Solaria, Merlin Ink Spain’s First Hybrid Data-Center PPA
Feb 27, 2026 11:52 AM ET
- Spain’s first solar-plus-battery PPA will firm 24/7 power for Merlin’s 213‑MW Madrid data center, pairing 426 MWp solar (40-year) with 600 MWh storage (10-year) to beat evening ramps.
Solaria signed Spain’s first hybrid solar-plus-battery PPA with Merlin Properties to power a 213-MW data center in the Madrid region. The agreement bundles 213 MW of access and grid-connection rights, related electrical infrastructure, and long-term supply. It includes 426 MWp of solar under a 40-year PPA and 600 MWh of battery capacity under a 10-year contract, structured to balance renewable output with reliability for a large digital load.
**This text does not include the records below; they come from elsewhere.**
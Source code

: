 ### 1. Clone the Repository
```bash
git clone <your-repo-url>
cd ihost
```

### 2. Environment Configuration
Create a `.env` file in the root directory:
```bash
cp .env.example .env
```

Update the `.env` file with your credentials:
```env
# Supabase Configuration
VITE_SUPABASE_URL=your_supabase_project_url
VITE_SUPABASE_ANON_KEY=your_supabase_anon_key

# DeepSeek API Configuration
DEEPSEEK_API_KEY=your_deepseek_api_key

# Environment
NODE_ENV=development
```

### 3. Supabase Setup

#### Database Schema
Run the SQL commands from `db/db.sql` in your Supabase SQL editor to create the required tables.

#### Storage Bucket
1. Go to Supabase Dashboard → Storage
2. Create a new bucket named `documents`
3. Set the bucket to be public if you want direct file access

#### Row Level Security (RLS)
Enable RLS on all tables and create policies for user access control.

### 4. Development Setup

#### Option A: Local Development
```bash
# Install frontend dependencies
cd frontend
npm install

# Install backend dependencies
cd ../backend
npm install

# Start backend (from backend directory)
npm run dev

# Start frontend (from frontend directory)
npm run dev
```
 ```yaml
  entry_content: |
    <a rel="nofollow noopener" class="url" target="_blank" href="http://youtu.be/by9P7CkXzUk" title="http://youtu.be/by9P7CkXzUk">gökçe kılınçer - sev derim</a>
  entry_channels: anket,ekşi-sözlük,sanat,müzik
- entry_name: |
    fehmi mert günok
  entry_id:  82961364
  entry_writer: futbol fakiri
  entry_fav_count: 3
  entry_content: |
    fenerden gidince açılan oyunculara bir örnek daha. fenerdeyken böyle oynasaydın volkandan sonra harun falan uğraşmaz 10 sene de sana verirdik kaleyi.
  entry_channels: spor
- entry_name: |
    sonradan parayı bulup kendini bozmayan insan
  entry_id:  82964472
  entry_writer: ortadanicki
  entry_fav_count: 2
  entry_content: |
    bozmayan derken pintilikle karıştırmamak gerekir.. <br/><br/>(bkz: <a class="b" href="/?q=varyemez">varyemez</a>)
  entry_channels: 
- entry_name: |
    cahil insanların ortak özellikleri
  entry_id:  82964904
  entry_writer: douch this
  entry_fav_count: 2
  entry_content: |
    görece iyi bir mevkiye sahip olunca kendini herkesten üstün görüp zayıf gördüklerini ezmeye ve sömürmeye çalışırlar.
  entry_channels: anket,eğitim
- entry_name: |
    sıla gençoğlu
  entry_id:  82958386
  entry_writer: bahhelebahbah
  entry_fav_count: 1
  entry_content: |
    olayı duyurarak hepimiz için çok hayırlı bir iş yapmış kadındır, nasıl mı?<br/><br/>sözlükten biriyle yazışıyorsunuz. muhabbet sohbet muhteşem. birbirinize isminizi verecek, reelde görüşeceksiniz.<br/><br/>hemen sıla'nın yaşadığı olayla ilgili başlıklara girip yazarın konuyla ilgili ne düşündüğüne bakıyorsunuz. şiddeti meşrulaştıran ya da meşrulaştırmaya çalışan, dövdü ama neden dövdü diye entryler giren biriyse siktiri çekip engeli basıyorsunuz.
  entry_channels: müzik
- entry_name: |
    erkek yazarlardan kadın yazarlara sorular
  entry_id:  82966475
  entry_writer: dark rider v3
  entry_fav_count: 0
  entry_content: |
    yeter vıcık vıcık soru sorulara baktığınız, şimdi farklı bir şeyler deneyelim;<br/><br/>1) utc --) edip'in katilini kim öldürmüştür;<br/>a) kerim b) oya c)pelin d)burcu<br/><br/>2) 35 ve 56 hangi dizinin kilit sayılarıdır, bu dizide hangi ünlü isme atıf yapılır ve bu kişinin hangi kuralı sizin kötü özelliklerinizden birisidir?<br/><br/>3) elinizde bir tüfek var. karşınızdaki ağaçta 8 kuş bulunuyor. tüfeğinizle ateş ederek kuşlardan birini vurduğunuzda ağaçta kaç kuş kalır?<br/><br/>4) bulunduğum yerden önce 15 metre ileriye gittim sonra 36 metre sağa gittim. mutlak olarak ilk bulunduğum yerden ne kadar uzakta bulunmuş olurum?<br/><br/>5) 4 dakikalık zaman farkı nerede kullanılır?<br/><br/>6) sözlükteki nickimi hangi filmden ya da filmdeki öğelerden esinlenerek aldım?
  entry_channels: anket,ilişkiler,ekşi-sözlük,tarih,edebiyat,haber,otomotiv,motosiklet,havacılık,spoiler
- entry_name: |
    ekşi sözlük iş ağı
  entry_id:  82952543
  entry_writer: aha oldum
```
The deal deepens the pair’s partnership after Merlin’s prior 445 MWp, 15-year PPA with Solaria. It underscores data centers’ shift from “green volumes” to firmed, evening-ramp-capable supply amid tight grids and higher reputational stakes.
How does this hybrid PPA secure evening-ramp reliability for Merlin’s 213-MW data center?
- PV oversizing creates surplus: 426 MWp feeds the data center by day and consistently overproduces at midday to charge the battery for evening use.
- Battery shapes the ramp: 600 MWh can deliver roughly 213 MW for ~2.8 hours, or a lower output for longer, bridging the 6–10 p.m. net-load ramp and smoothing volatility.
- Shaped, firm evening blocks: the contract can commit fixed, dispatchable blocks during peak hours, turning variable solar into a predictable supply profile.
- Dispatch and scheduling rights: coordinated day-ahead/real-time charge–discharge scheduling prioritizes evening cover, with automated charging during midday surplus and curtailment windows.
- Deliverability baked in: bundled grid-access and dedicated interconnection reduce congestion risk at the evening peak, improving the odds contracted energy actually arrives.
- Fast-response grid support: the battery provides ramping, frequency response, and ride-through, keeping IT loads stable during rapid system changes at sunset.
- Market hedge: firmed evening supply reduces exposure to peak-price spikes and imbalance costs that typically hit hardest during the ramp.
- Seasonal tuning: longer shoulder/summer solar tails extend evening coverage; in winter, the battery targets the tightest peak hours while the grid backstops the remainder.
- Load flexibility alignment: non-urgent compute (batch/AI training) can be timed to daylight and early evening, reserving battery output for critical workloads at peak.
- Longevity and upgrades: a 40-year PV term with room for augmentation, plus expandable MWh, preserves evening firmness despite module degradation and evolving load.